- **Problem to work on**: Reproduce the records below exactly, but only between the lines holding "Spring provides a~set" and "The~client--server communication leverages", inclusive.
*** Opening Data to process ***
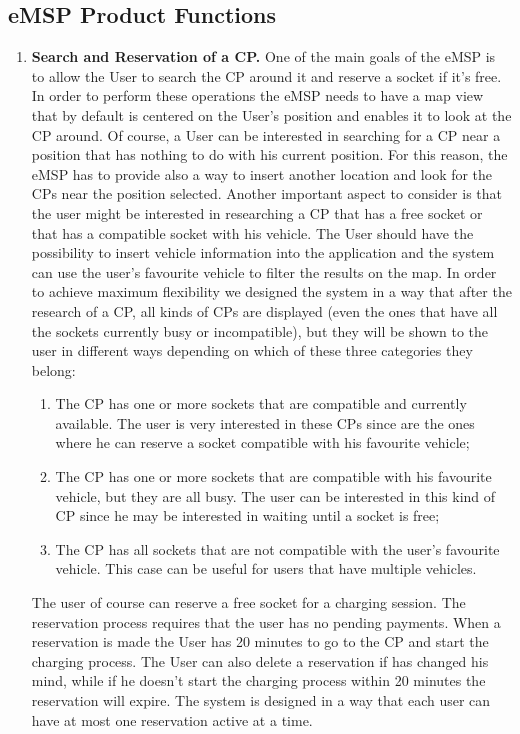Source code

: \documentclass{Configuration_Files/PoliMi3i_thesis}
\begin{document}
\subsection{eMSP Product Functions}
\begin{enumerate}
     \item \textbf{Search and Reservation of a CP.} \newline
    One of the main goals of the eMSP is to allow the User to search the CP around it and reserve a socket if it's free. In order to perform these operations the eMSP needs to have a map view that by default is centered on the User's position and enables it to look at the CP around. Of course, a User can be interested in searching for a CP near a position that has nothing to do with his current position. For this reason, the eMSP has to provide also a way to insert another location and look for the CPs near the position selected. Another important aspect to consider is that the user might be interested in researching a CP that has a free socket or that has a compatible socket with his vehicle.
    The User should have the possibility to insert vehicle information into the application and the system can use the user’s favourite vehicle to filter the results on the map.
    In order to achieve maximum flexibility we designed the system in a way that after the research of a CP, all kinds of CPs are displayed (even the ones that have all the sockets currently busy or incompatible), but they will be shown to the user in different ways depending on which of these three categories they belong: 
    \begin{enumerate}
        \item The CP has one or more sockets that are compatible and currently available. The user is very interested in these CPs since are the ones where he can reserve a socket compatible with his favourite vehicle;
        \item The CP has one or more sockets that are compatible with his favourite vehicle, but they are all busy. The user can be interested in this kind of CP since he may be interested in waiting until a socket is free;
        \item The CP has all sockets that are not compatible with the user’s favourite vehicle. This case can be useful for users that have multiple vehicles.
    \end{enumerate}
    
    The user of course can reserve a free socket for a charging session. The reservation process requires that the user has no pending payments. When a reservation is made the User has 20 minutes to go to the CP and start the charging process. 
    The User can also delete a reservation if has changed his mind, while if he doesn’t start the charging process within 20 minutes the reservation will expire. The system is designed in a way that each user can have at most one reservation active at a time. \newline
   

\end{enumerate}
\end{document}
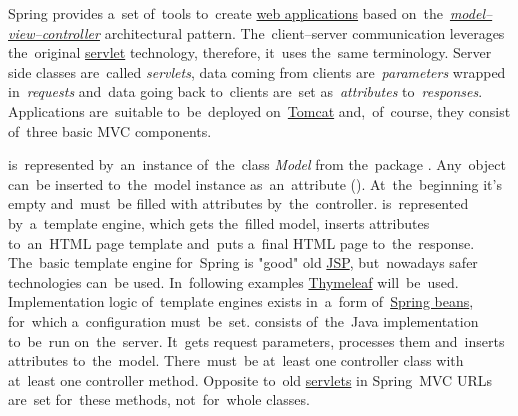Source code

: 
Spring provides a~set of~tools to~create \hyperref[webserviceapplication]{web applications} based on~the~\hyperref[mvc]{\textit{model--view--controller}} architectural pattern.
The~client--server communication leverages the~original \hyperref[servlet]{servlet} technology, therefore, it~uses the~same terminology.
Server side classes are~called \textit{servlets}, data coming from clients are~\textit{parameters} wrapped in~\textit{requests} and~data going back to~clients are~set as~\textit{attributes} to~\textit{responses}.
Applications are~suitable to~be~deployed on~\hyperref[tomcat]{Tomcat} and,~of~course, they consist of~three basic MVC components.

\begin{itemize}
     is~represented by~an~instance of~the~class \textit{Model} from the~package . Any~object can~be inserted to~the~model instance as~an~attribute ().
            At~the~beginning it's empty and~must~be filled with attributes by~the~controller.
     is~represented by~a~template engine, which gets the~filled model, inserts attributes to~an~HTML page template and~puts a~final HTML page to~the~response.
            The~basic template engine for~Spring is "good" old \hyperref[jsp]{JSP}, but~nowadays safer technologies can~be used.
            In~following examples \href{https://www.thymeleaf.org/}{Thymeleaf} will~be~used.
            Implementation logic of~template engines exists in~a~form of~\hyperref[springinversionofcontrol]{Spring beans}, for~which a~configuration must~be~set.
     consists of~the~Java implementation to~be~run on~the~server.
            It~gets request parameters, processes them and~inserts attributes to~the~model.
            There~must~be at~least one controller class with at~least one controller method.
            Opposite to~old \hyperref[servlet]{servlets} in Spring~MVC URLs are~set for~these methods, not~for~whole classes.
\end{itemize}
\newpage

\newpage
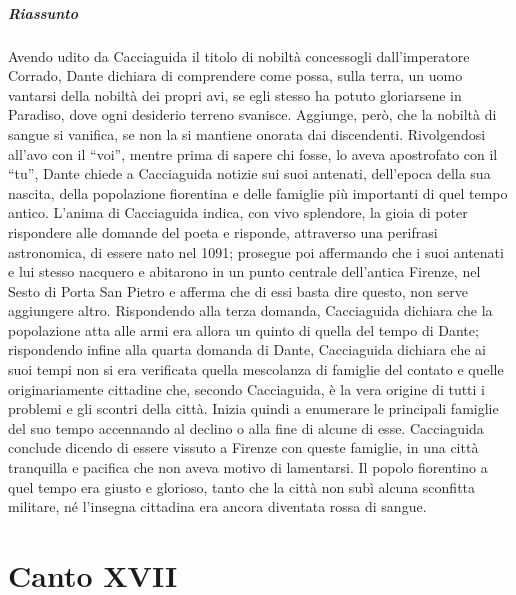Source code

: \documentclass[a4paper, twoside, titlepage]{book}
\begin{document}
\paragraph{Riassunto} Avendo udito da Cacciaguida il titolo di nobiltà concessogli dall’imperatore Corrado, Dante dichiara di comprendere come possa, sulla terra, un uomo vantarsi della nobiltà dei propri avi, se egli stesso ha potuto gloriarsene in Paradiso, dove ogni desiderio terreno svanisce. Aggiunge, però, che la nobiltà di sangue si vanifica, se non la si mantiene onorata dai discendenti.
Rivolgendosi all’avo con il “voi”, mentre prima di sapere chi fosse, lo aveva apostrofato con il “tu”, Dante chiede a Cacciaguida notizie sui suoi antenati, dell’epoca della sua nascita, della popolazione fiorentina e delle famiglie più importanti di quel tempo antico.
L’anima di Cacciaguida indica, con vivo splendore, la gioia di poter rispondere alle domande del poeta e risponde, attraverso una perifrasi astronomica, di essere nato nel 1091; prosegue poi affermando che i suoi antenati e lui stesso nacquero e abitarono in un punto centrale dell’antica Firenze, nel Sesto di Porta San Pietro e afferma che di essi basta dire questo, non serve aggiungere altro.
Rispondendo alla terza domanda, Cacciaguida dichiara che la popolazione atta alle armi era allora un quinto di quella del tempo di Dante; rispondendo infine alla quarta domanda di Dante, Cacciaguida dichiara che ai suoi tempi non si era verificata quella mescolanza di famiglie del contato e quelle originariamente cittadine che, secondo Cacciaguida, è la vera origine di tutti i problemi e gli scontri della città. Inizia quindi a enumerare le principali famiglie del suo tempo accennando al declino o alla fine di alcune di esse.
Cacciaguida conclude dicendo di essere vissuto a Firenze con queste famiglie, in una città tranquilla e pacifica che non aveva motivo di lamentarsi. Il popolo fiorentino a quel tempo era giusto e glorioso, tanto che la città non subì alcuna sconfitta militare, né l'insegna cittadina era ancora diventata rossa di sangue.

\chapter{Canto XVII}
\end{document}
*** Closing Data to process ***
- **Reply to the task**:
Spring provides a~set of~tools to~create \hyperref[webserviceapplication]{web applications} based on~the~\hyperref[mvc]{\textit{model--view--controller}} architectural pattern.
The~client--server communication leverages the~original \hyperref[servlet]{servlet} technology, therefore, it~uses the~same terminology.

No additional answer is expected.